The request will be considered on October 22, she said.

In February, the Russian and Ukrainian security services reported that the suspects wanted in the case had been arrested in Odessa.
Pyanzin was extradited from Ukraine to Russia on August 27 and placed in the Lefortovsky isolation ward.

Pyanzin and fellow suspect Adam Osmayev allegedly planned to assassinate Putin after the Russian presidential elections last March. Pyanzin and Osmayev were arrested in Ukraine and charged with several crimes, including plotting to assassinate an official, organizing a terrorist act, and belonging to a terrorist organization. Both of them had been placed on an international wanted list.

A Ukraine court dismissed Osmayev's extradition appeal and upheld the Prosecutor General's Office's decision to transfer him to Russia. However, Osmayev had submitted an application to the European Court of Human Rights, which advised Ukraine to suspend the extradition proceedings.

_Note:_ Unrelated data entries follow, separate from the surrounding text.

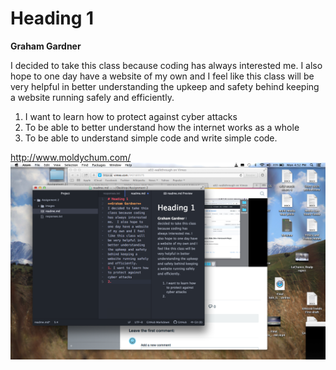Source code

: # Heading 1
**Graham Gardner**

I decided to take this class because coding has always interested me.  I also hope to one day have a website of my own and I feel like this class will be very helpful in better understanding the upkeep and safety behind keeping a website running safely and efficiently.
  
1. I want to learn how to protect against cyber attacks
2. To be able to better understand how the internet works as a whole
3. To be able to understand simple code and write simple code.

http://www.moldychum.com/
![screenshot](https://github.com/GG-96/web-dev-hw/blob/master/Assignment%202/Images/Screen%20Shot%202019-09-09%20at%204.52.19%20PM.png)


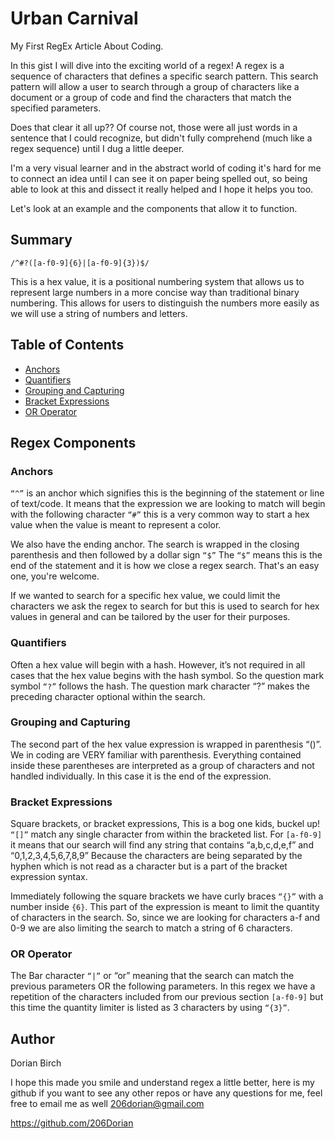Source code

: # Urban Carnival

My First RegEx Article About Coding.

In this gist I will dive into the exciting world of a regex! 
A regex is a sequence of characters that defines a specific search pattern.   This search pattern will allow a user to search through a group of characters like a document or a group of code and find the characters that match the specified parameters.

Does that clear it all up??  Of course not, those were all just words in a sentence that I could recognize, but didn't fully comprehend  (much like a regex sequence) until I dug a little deeper. 

I'm a very visual learner and in the abstract world of coding it's hard for me to connect an idea until I can see it on paper being spelled out, so being able to look at this and dissect it really helped and I hope it helps you too. 

Let's look at an example and the components that allow it to function. 


## Summary

`/^#?([a-f0-9]{6}|[a-f0-9]{3})$/`

This is a hex value, it is a positional numbering system that allows us to represent large numbers in a more concise way than traditional binary numbering.  This allows for users to distinguish the numbers more easily as we will use a string of numbers and letters. 


## Table of Contents

- [Anchors](#anchors)
- [Quantifiers](#quantifiers)
- [Grouping and Capturing](#grouping-and-capturing)
- [Bracket Expressions](#bracket-expressions)
- [OR Operator](#or-operator)


## Regex Components

### Anchors
`“^”` is an anchor which signifies this is the beginning of the statement or line of text/code.   It means that the expression we are looking to match will begin with the following character `“#”` this is a very common way to start a hex value when the value is meant to represent a color.

We also have the ending anchor.
The search is wrapped in the closing parenthesis and then followed by a dollar sign `“$”` 
The `“$”` means this is the end of the statement and it is how we close a regex search.   That's an easy one, you're welcome. 

 If we wanted to search for a specific hex value, we could limit the characters we ask the regex to search for but this is used to search for hex values in general and can be tailored by the user for their purposes.


### Quantifiers
Often a hex value will begin with a hash. However, it’s not required in all cases that the hex value begins with the hash symbol.  So the question mark symbol `“?”` follows the hash.  The question mark character “?” makes the preceding character optional within the search.

### Grouping and Capturing

The second part of the hex value expression is wrapped in parenthesis “()”.  We in coding are VERY familiar with parenthesis. 
Everything contained inside these parentheses are interpreted as a group of characters and not handled individually.  In this case it is the end of the expression.

### Bracket Expressions
Square brackets, or bracket expressions, This is a bog one kids, buckel up!  
`“[]”` match any single character from within the bracketed list.
 For  `[a-f0-9]` it means that our search will find any string that contains “a,b,c,d,e,f” and “0,1,2,3,4,5,6,7,8,9”   Because the characters are being separated by the hyphen which is not read as a character but is a part of the bracket expression syntax. 
 
  Immediately following the square brackets we have curly braces `“{}”` with a number inside `{6}`.  This part of the expression is meant to limit the quantity of characters in the search.  So, since we are looking for characters a-f and 0-9 we are also limiting the search to match a string of 6 characters.  


### OR Operator
 The Bar character `“|”` or  “or” meaning that the search can match the previous parameters OR the following parameters.  In this  regex we have a repetition of the characters included from our previous section `[a-f0-9]` but this time the quantity limiter is listed as 3 characters by using `“{3}”`.



## Author
Dorian Birch

I hope this made you smile and understand regex a little better, here is my github if you want to see any other repos or have any questions for me, feel free to email me as well 206dorian@gmail.com

https://github.com/206Dorian







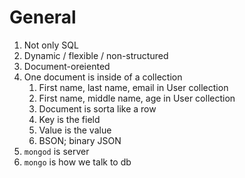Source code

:# General
1. Not only SQL
2. Dynamic / flexible / non-structured
3. Document-oreiented
4. One document is inside of a collection
   1. First name, last name, email in User collection
   2. First name, middle name, age in User collection
   3. Document is sorta like a row
   4. Key is the field
   5. Value is the value
   6. BSON; binary JSON
5. `mongod` is server
6. `mongo` is how we talk to db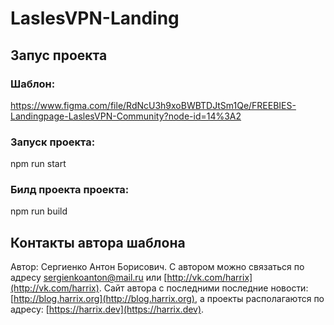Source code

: # LaslesVPN-Landing

## Запус проекта
 
### Шаблон:
https://www.figma.com/file/RdNcU3h9xoBWBTDJtSm1Qe/FREEBIES-Landingpage-LaslesVPN-Community?node-id=14%3A2
### Запуск проекта:
npm run start
### Билд проекта проекта:
npm run build

## Контакты автора шаблона

Автор: Сергиенко Антон Борисович.
С автором можно связаться по адресу [sergienkoanton@mail.ru](mailto:sergienkoanton@mail.ru) или [http://vk.com/harrix](http://vk.com/harrix).
Сайт автора с последними последние новости: [http://blog.harrix.org](http://blog.harrix.org), а проекты располагаются по адресу: [https://harrix.dev](https://harrix.dev).
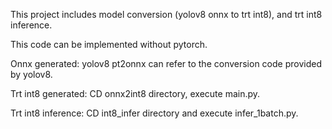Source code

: This project includes model conversion (yolov8 onnx to trt int8), and trt int8 inference. 

This code can be implemented without pytorch.

Onnx generated:
yolov8 pt2onnx can refer to the conversion code provided by yolov8. 

Trt int8 generated:
CD onnx2int8 directory, execute main.py. 

Trt int8 inference:
CD int8_infer directory and execute infer_1batch.py.
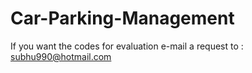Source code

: # Car-Parking-Management
If you want the codes for evaluation e-mail a request to : subhu990@hotmail.com
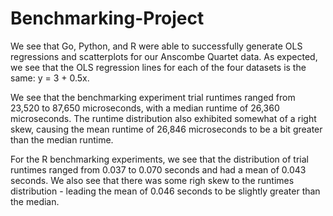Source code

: # Benchmarking-Project

We see that Go, Python, and R were able to successfully generate OLS regressions and scatterplots for our Anscombe Quartet data.  As expected, we see that the OLS regression lines for each of the four datasets is the same: y = 3 + 0.5x.

We see that the benchmarking experiment trial runtimes ranged from 23,520 to 87,650 microseconds, with a median runtime of 26,360 microseconds.  The runtime distribution also exhibited somewhat of a right skew, causing the mean runtime of 26,846 microseconds to be a bit greater than the median runtime.

For the R benchmarking experiments, we see that the distribution of trial runtimes ranged from 0.037 to 0.070 seconds and had a mean of 0.043 seconds.  We also see that there was some righ skew to the runtimes distribution - leading the mean of 0.046 seconds to be slightly greater than the median.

Osmayev's extradition was suspended until the Strasbourg court passed a judgment on the lawfulness of his extradition.

Ukrainian human rights lawyer Valery Kochetov of the Odessa Academy has said Pyanzin's subsequent extradition to Russia violated the European Convention on Human Rights and Ukrainian law, and his extradition only went through because he and his defense were too slow in filing an application with the Strasbourg court.

The Kommersant newspaper reported earlier that, according to sources close to the investigation, Pyanzin told the investigators during his interrogation about the terrorist organization and the crimes that it had planned to commit.

According to Pyanzin, he was involved in criminal activities against his will.

He also said it was not Chechen-born Adam Osmayev--who was arrested in Ukraine and who confessed to organizing the assassination attempt-who was behind the plans, but rather his compatriot, the late Ruslan Madayev.

Pyanzin has denied all the charges against him.